Somewhere along the line we'd also tried various supplements and dietary changes. All which seemed to help, but not to the extent that was needed.
One day all the kids went outside to play as did she, but the wind was blowing and she immediately flew into the house sobbing. She wanted to play outside so much, but just couldn't handle the noise. She slams all the windows open whenever she's inside - just in case there is a noise, any noise she can't handle. Mark suggested she try his ear protector headphones and I thought no way will she wear those they'll just bug her. She stuck them on and flew happily outside to play.

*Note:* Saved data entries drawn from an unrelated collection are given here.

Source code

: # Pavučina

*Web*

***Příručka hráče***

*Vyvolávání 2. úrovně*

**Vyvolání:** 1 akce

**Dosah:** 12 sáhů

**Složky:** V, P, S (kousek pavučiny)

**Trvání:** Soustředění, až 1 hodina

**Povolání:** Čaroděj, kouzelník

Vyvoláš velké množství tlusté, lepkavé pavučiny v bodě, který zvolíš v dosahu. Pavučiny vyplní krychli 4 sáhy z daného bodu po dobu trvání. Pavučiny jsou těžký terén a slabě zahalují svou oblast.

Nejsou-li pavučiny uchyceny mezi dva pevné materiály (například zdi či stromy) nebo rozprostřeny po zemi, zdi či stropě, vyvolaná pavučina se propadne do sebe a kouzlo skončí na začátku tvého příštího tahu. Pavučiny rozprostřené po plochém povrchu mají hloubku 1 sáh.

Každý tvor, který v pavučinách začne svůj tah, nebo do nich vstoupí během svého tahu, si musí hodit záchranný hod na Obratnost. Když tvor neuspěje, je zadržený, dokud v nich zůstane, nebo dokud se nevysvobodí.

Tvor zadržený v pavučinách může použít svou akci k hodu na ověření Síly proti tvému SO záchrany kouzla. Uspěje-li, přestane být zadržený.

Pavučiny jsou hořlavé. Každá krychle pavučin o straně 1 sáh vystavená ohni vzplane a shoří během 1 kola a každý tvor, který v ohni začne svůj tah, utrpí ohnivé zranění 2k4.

Needless to say we were thrilled and before long we didn't go anywhere without the earphones. Then her sensitivity or anxiety to sounds started troubling her even with the earphones. Among other things it added to an anxiety level that caused meltdowns as I've written about a few weeks ago.
Finally, it seemed time to look at medication as an aid to control the anxiety. As I discussed the different med possibilities the medical provider said, "oh you probably know all about these." No, I assured her, this was the first time that we have had to look to meds to help with a behavior or non-medical issue. She seemed quite surprised. In a way, that made me feel better as I knew for sure that we had tried many other ways to help Callie without resorting to pharmaceuticals.
She started on the med just last week and we saw immediate results in her sleep pattern. She was a frequent middle of the night awakener - dancing away in her room, playing with her dolls etc. Thankfully once her sister was able to move out and into her own room she would keep it down to a volume that we could sleep, or should I say doze, to. We have had nearly a week of nights without those wake up calls and that alone seems a miracle to me.
Last night I decided to give it one more try at Special Olympics. If she couldn't make it last night she would be done for the season for sure as the area meet is this Sat. I was all over her and we repeated our SO mantra, if you will, of I will stay cool, calm and collected and for crying out loud she sure did. Only one time did I notice her pooking out her lower lip which can be a "tell" that she is about to blow, but she pulled it out. By the way, it was because someone passed her on the track. She is a bit competitive - believe me she didn't get that from us.